Skilled builders are at work night and day in Vermont and New Hampshire. Some are architects with a flair for design; some are carpenters who cut raw materials to length; some are engineers who create technically efficient structures; and some are persnickety masons searching for just the right stone. If you think they are two-legged and speak our language, you’re mistaken. Most have six legs, some eight, some none at all, and not one of them says anything I understand.
Many species of amoeba, each with its own name, build houses as protection from microscopic predators. One such pond resident cements tiny bits of quartz together into a symmetrical, urn-shaped house. The fragments fit together so closely that a smooth surface results, inside and out. A cousin decorates the top of its urn-house with long, tapering spines made of carefully selected particles. Each species of house-building amoeba can be deduced by the design of its portable shelter, yet a flexibility of choice is involved, for I’ve watched them “decide” which of two tiny grains to choose. It is always the right one to fit the empty space.
Caddisfly larvae living on stream bottoms build a variety of tubular, dome-shaped, or pyramidal cases, each according to its kind. Some are made of tiny, pre-cut sticks or small pieces of bark held together with silk spun from glands in the larva’s head. One uses a long stick at the end of its case to serve as a fixed rudder, keeping the animal facing upstream.

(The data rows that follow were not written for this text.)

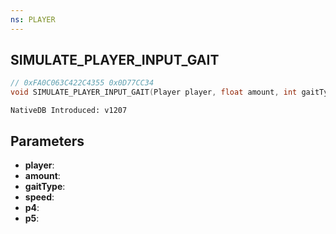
 ```yaml
---
ns: PLAYER
---
```

## SIMULATE_PLAYER_INPUT_GAIT

```c
// 0xFA0C063C422C4355 0x0D77CC34
void SIMULATE_PLAYER_INPUT_GAIT(Player player, float amount, int gaitType, float speed, BOOL p4, BOOL p5);
```

```
NativeDB Introduced: v1207
```

## Parameters
* **player**:
* **amount**:
* **gaitType**:
* **speed**:
* **p4**:
* **p5**:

A stone-house caddis larva selects small pebbles, with the largest cemented along each side of a tubular case to provide ballast. The weighted house protects against predators and prevents the insect from being swept downstream. Where water is swiftest, one species of caddis larva cements a streamlined sand-grain shelter onto a large rock. Another builds a sloppy house under a rock, but makes up for the sloppiness by weaving a perfect fishnet suspended between its home rock and an adjacent one. The meshes of the net are absolutely square, and should the net be ripped, the larva repairs it at once. When organic matter carried downstream is lodged in the net, the owner emerges to sweep it clean, enjoying a good meal in the process.
It’s not just the aquatic insects that are efficient builders. The larva of the evergreen bagworm moth constructs and carries around a spindle-shaped case of webbing, the outside of which is camouflaged and strengthened with small twigs, bits of leaves, and bark. As the larva grows, its portable case increases in size until pupating is imminent, at which time the case is suspended from a twig with silk. After adults develop, the wingless female remains in her house, emitting pheromones to attract heavy-bodied males that fly in on translucent wings, their scales lost upon emergence from the larval case.

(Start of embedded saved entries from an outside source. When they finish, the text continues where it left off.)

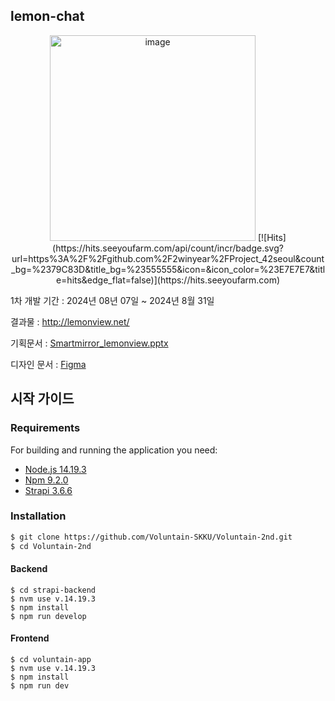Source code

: ## lemon-chat
<div align="center">
<img width="329" alt="image" src="https://github.com/user-attachments/assets/f7159b60-1cfe-4ab8-aa83-825d4ad0c68e">
[![Hits](https://hits.seeyoufarm.com/api/count/incr/badge.svg?url=https%3A%2F%2Fgithub.com%2F2winyear%2FProject_42seoul&count_bg=%2379C83D&title_bg=%23555555&icon=&icon_color=%23E7E7E7&title=hits&edge_flat=false)](https://hits.seeyoufarm.com)
</div>

1차 개발 기간 : 2024년 08년 07일 ~ 2024년 8월 31일

결과물 : http://lemonview.net/

기획문서 : [Smartmirror_lemonview.pptx](https://github.com/user-attachments/files/16883708/Smartmirror_lemonview.pptx)

디자인 문서 : [Figma](https://www.figma.com/design/yYeWGoDdGnAKm3DOXFGzyr/%EB%A0%88%EB%AA%AC%EC%B1%97_%EB%94%94%EC%9E%90%EC%9D%B8?node-id=0-1&node-type=CANVAS&t=5KSOxxC1Bkl2WGaL-0)

## 시작 가이드
### Requirements
For building and running the application you need:

- [Node.js 14.19.3](https://nodejs.org/ca/blog/release/v14.19.3/)
- [Npm 9.2.0](https://www.npmjs.com/package/npm/v/9.2.0)
- [Strapi 3.6.6](https://www.npmjs.com/package/strapi/v/3.6.6)

### Installation
``` bash
$ git clone https://github.com/Voluntain-SKKU/Voluntain-2nd.git
$ cd Voluntain-2nd
```
#### Backend
```
$ cd strapi-backend
$ nvm use v.14.19.3
$ npm install
$ npm run develop
```

#### Frontend
```
$ cd voluntain-app
$ nvm use v.14.19.3
$ npm install 
$ npm run dev
```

Hung between branches, a familiar orb web glistens with early morning dew. Its suspending radial strands are strong, but not sticky, while the spiralones are weaker, with evenly spaced droplets of sticky mucilage. The spider waits in the center. An orb web shares with drumheads and loudspeakers a common engineering design: it is a diaphragm. A diaphragm is supported around its periphery, but it is free to vibrate in the center.
When an insect flies into an orb web, the entire structure vibrates most vigorously in the center where the spider waits, even if the fly or moth is stuck out near the edge. Some of the spider’s eight legs rest on the strong radial strands that telegraph the direction from which the struggling insect is attempting to free itself. The spider runs out, pounces, and deftly wraps its victim in swathes of silk while injecting paralyzing venom. If it doesn’t feed right away, the spider has a fresh meal waiting later. An orb web is based upon recognized engineering principles yet is created by a creature we tend to dismiss.

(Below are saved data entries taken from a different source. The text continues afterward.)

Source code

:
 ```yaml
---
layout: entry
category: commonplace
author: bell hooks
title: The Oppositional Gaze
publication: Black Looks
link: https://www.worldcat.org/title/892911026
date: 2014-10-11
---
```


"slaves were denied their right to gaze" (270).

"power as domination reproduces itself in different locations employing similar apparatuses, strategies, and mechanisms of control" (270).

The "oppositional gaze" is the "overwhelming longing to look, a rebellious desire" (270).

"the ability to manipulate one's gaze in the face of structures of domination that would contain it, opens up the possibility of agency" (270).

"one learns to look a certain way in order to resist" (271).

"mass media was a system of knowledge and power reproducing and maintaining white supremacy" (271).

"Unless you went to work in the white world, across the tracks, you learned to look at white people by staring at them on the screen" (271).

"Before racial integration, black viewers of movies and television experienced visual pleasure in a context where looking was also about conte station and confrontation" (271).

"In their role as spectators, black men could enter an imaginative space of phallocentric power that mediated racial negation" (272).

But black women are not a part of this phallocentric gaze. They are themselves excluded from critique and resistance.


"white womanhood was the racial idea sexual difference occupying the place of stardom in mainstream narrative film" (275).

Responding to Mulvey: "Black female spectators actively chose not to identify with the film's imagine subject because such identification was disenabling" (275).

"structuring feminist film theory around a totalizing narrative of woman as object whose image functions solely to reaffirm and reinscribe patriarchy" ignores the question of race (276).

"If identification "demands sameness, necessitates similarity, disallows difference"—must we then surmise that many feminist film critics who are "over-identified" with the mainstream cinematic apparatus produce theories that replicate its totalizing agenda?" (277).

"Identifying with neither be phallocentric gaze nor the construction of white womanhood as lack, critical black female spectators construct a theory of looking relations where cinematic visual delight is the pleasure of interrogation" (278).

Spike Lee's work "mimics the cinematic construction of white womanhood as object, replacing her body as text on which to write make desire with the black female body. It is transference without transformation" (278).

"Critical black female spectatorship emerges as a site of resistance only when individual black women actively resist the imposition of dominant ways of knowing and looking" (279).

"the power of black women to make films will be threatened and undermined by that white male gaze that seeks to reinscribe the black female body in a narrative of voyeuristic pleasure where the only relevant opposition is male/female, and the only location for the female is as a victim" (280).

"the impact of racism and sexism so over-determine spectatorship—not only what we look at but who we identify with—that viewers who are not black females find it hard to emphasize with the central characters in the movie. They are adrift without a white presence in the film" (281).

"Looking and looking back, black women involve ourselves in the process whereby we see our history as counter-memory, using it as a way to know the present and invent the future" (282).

Pond water under a microscope may reveal a tapered tube composed of ruby-red pellets. From inside the wide end of the tube, a pair of flaps extend, each equipped with tiny beating hairs that create a vortex drawing food toward a rotifer’s mouth. The animal constructs its house by making bricks. It selects debris and places it in a special pouch under its head to be mixed with a glandular secretion. It then cements each of the bullet-shaped pellets in place as it builds a tube, row upon meticulous row, each a trifle larger than the one before, because the tube must widen to allow for the rotifer’s growth. As a mason, it practices its craft flawlessly.
Natura maxime miranda in minimis, wrote Hieronymus Fabricius, a Renaissance anatomist, “Nature is most wonderful in little things.”